[RECORD EXCERPTS]

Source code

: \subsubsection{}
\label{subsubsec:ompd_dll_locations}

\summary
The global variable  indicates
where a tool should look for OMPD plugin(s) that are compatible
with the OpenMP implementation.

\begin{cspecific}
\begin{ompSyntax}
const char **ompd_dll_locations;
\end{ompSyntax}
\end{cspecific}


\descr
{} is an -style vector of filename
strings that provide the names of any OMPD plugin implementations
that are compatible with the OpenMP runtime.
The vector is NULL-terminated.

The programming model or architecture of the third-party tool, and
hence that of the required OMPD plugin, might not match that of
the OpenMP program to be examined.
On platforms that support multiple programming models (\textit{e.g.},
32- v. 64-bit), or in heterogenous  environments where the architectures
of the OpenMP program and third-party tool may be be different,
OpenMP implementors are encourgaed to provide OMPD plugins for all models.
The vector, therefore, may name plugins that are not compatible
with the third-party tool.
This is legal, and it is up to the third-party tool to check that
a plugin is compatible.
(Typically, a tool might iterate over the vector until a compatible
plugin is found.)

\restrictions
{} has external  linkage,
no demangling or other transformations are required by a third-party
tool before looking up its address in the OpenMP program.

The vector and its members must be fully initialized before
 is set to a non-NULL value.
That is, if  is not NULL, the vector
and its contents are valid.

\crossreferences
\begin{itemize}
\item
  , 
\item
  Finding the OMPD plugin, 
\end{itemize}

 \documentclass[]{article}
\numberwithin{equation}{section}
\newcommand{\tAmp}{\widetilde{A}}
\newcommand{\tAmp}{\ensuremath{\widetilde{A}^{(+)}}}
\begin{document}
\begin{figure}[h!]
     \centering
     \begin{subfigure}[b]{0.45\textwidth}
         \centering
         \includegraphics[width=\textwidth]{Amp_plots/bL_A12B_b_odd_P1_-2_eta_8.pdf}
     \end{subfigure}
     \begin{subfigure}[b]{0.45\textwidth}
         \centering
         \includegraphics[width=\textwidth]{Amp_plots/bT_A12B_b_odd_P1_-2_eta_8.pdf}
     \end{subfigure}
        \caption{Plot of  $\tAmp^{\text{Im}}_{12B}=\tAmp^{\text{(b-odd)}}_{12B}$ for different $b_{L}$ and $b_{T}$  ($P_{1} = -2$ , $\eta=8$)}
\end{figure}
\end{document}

[/RECORD EXCERPTS]
[RECORD EXCERPTS]

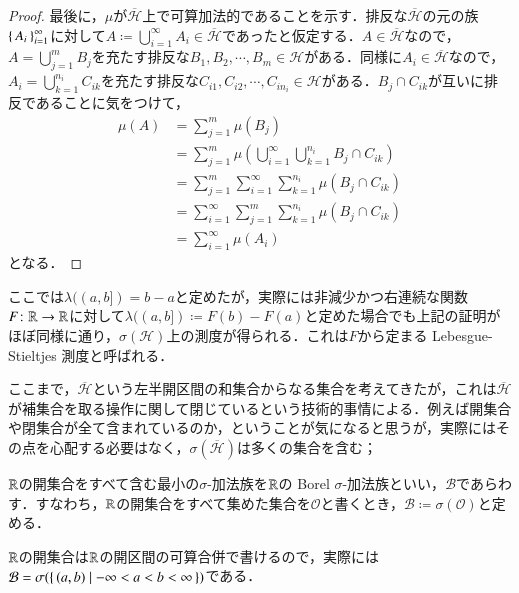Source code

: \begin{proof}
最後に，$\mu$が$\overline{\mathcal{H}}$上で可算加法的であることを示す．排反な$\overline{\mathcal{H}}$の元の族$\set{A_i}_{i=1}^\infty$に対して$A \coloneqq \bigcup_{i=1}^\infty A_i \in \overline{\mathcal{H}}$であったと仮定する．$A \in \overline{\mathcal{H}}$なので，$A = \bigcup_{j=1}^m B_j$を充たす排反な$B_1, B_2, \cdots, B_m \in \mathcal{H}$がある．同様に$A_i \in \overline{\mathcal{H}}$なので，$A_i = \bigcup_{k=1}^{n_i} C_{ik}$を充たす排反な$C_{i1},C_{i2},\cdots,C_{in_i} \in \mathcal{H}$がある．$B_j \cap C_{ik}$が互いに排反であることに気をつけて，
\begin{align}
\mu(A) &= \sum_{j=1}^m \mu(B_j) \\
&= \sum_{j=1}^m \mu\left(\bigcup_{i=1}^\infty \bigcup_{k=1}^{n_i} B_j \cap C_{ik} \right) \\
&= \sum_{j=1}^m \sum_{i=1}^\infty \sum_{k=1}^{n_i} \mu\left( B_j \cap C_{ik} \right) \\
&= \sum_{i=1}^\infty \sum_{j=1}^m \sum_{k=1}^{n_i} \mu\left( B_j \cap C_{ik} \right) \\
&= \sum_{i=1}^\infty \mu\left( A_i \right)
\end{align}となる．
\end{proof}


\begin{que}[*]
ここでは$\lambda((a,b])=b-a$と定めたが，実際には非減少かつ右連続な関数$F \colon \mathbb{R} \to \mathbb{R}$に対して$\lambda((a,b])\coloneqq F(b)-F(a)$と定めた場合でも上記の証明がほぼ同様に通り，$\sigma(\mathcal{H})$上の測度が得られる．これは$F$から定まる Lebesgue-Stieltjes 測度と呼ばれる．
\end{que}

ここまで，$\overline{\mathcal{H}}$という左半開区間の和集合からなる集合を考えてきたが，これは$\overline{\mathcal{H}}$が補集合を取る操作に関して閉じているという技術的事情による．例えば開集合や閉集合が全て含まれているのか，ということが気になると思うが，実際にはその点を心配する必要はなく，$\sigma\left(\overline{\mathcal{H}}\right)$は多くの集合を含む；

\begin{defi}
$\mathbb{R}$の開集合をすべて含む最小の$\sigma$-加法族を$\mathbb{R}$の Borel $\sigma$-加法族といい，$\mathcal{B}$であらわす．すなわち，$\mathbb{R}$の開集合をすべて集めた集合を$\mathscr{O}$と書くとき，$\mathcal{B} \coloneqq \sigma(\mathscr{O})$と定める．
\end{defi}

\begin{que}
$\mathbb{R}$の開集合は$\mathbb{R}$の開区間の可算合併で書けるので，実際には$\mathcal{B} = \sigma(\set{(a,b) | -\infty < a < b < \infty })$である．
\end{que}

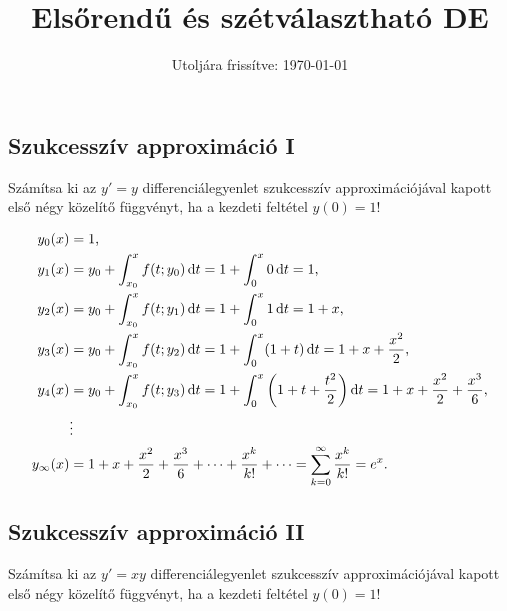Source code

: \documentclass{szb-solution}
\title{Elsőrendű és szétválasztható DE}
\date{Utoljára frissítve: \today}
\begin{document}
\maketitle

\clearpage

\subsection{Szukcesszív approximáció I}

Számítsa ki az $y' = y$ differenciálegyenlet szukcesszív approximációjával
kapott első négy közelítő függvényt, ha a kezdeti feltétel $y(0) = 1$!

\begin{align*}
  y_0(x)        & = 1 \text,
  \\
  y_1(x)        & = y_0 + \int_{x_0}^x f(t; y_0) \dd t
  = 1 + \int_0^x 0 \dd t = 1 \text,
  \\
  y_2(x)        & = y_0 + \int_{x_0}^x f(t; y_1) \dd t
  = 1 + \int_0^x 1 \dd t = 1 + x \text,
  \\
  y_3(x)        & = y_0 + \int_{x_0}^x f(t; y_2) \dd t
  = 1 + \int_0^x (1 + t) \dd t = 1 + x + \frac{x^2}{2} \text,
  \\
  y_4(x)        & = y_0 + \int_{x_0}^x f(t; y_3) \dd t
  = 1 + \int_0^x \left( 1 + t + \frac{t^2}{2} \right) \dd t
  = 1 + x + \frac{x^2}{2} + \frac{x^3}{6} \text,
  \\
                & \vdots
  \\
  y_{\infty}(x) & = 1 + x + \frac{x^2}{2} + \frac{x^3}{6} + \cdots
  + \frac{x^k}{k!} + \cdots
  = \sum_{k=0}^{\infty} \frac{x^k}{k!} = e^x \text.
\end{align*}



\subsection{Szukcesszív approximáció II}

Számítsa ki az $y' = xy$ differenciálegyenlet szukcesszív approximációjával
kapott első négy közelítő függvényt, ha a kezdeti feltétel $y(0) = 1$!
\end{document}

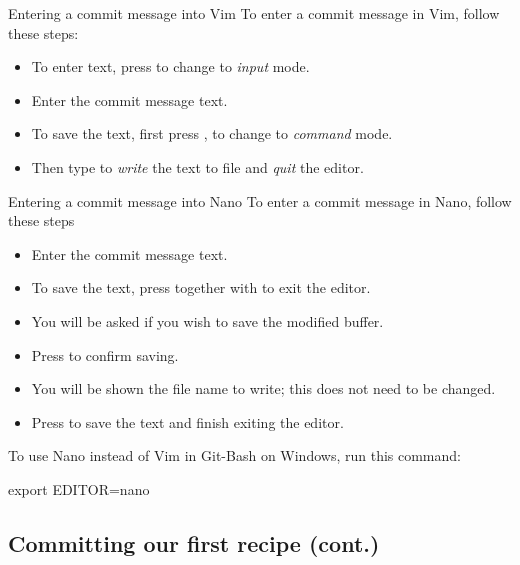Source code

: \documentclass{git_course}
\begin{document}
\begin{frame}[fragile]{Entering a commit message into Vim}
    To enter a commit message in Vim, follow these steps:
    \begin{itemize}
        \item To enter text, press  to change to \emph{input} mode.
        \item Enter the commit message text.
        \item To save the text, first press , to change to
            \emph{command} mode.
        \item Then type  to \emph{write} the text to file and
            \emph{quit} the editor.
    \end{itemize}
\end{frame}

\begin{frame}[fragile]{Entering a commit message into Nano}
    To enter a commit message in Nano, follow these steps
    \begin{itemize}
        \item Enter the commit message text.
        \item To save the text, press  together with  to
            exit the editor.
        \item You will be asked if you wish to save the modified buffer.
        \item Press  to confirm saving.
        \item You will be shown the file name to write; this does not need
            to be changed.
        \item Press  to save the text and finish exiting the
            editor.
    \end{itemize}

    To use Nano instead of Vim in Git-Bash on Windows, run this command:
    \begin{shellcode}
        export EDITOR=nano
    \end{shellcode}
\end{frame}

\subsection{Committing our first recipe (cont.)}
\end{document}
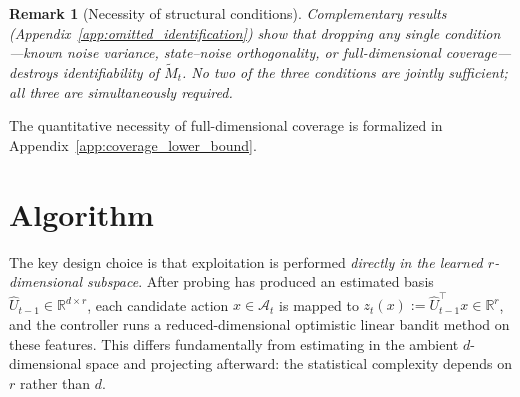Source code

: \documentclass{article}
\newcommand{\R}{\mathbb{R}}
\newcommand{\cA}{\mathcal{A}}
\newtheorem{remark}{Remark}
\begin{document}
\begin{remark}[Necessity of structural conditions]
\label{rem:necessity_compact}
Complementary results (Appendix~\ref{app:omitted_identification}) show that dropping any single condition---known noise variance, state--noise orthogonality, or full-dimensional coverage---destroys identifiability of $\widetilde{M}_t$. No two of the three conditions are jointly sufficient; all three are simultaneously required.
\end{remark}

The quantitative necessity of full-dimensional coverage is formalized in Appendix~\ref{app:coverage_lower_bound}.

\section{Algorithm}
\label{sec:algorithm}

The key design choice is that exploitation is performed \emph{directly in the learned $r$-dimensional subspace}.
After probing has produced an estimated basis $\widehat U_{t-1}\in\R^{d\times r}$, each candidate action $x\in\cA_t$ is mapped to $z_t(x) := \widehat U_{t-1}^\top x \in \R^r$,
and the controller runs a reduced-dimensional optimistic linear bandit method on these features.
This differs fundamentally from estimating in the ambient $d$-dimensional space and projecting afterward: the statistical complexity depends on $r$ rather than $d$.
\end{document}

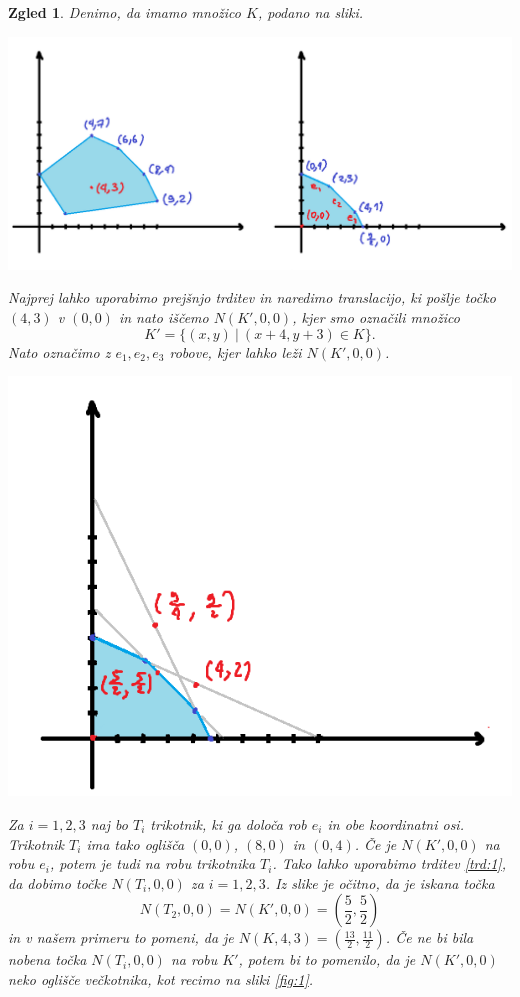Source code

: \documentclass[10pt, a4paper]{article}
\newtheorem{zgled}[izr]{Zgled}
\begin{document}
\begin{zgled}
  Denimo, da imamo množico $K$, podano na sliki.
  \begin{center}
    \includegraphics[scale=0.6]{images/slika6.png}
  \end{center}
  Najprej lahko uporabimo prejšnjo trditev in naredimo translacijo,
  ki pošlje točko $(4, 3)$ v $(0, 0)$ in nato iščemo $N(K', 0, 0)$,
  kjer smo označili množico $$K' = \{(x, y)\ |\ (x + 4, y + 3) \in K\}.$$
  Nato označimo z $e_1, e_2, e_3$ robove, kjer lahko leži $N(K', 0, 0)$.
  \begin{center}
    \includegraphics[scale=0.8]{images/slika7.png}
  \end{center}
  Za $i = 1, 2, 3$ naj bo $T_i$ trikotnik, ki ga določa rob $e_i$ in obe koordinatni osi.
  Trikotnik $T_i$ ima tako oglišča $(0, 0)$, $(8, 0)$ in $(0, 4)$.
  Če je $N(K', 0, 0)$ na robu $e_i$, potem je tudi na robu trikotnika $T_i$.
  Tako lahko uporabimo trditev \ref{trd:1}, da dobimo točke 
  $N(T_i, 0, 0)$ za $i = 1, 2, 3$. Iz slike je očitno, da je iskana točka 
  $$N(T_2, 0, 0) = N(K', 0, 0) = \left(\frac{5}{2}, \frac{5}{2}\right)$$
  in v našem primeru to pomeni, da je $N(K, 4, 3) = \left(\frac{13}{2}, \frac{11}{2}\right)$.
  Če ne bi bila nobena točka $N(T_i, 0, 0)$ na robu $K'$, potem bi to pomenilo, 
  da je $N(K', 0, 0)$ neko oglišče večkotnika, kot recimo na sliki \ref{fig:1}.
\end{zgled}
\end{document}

[/RECORD EXCERPTS]
[RECORD EXCERPTS]

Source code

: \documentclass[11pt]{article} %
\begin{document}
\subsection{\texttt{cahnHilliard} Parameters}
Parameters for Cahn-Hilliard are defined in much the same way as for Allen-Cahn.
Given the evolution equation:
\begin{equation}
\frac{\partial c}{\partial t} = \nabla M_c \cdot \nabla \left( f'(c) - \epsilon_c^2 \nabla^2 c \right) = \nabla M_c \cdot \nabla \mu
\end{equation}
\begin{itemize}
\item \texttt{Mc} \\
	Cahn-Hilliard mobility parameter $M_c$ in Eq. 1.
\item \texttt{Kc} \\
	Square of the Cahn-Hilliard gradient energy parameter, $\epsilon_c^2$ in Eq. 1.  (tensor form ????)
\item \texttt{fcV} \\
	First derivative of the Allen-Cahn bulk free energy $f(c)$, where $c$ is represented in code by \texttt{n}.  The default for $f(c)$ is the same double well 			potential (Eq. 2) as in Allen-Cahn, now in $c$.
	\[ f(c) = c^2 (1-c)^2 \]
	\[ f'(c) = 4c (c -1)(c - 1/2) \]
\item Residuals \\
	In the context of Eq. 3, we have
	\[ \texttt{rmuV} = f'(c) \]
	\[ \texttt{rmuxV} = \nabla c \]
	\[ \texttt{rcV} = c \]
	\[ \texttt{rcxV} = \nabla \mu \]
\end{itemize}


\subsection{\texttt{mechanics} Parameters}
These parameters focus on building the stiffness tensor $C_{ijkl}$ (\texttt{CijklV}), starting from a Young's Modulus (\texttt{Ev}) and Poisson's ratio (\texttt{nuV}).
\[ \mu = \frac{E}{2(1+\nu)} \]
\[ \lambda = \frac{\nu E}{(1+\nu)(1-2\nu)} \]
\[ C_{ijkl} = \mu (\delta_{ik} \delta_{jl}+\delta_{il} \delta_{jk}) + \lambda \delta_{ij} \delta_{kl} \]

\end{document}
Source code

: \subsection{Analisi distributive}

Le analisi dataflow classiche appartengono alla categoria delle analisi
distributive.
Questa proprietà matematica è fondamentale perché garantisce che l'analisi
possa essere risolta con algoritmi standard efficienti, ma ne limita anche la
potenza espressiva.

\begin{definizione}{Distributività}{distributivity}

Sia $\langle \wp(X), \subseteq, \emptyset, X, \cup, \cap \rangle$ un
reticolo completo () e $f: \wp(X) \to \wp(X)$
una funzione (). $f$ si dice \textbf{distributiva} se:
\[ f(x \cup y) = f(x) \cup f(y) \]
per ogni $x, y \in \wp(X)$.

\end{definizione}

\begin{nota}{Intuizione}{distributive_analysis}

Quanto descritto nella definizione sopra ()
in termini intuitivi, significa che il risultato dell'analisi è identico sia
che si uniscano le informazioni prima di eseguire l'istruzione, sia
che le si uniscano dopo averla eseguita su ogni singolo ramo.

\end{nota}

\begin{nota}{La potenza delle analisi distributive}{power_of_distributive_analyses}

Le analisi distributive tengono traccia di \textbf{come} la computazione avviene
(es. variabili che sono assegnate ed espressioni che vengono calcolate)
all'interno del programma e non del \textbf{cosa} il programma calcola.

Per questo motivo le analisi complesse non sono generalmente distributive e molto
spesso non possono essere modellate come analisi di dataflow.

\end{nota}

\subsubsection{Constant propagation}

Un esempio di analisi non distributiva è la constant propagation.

[/RECORD EXCERPTS]

▸ WORK REQUIRED
Your reply should be a single number: how many lines in the entries above hold the string "sliki".

▸ WRITTEN RESPONSE
2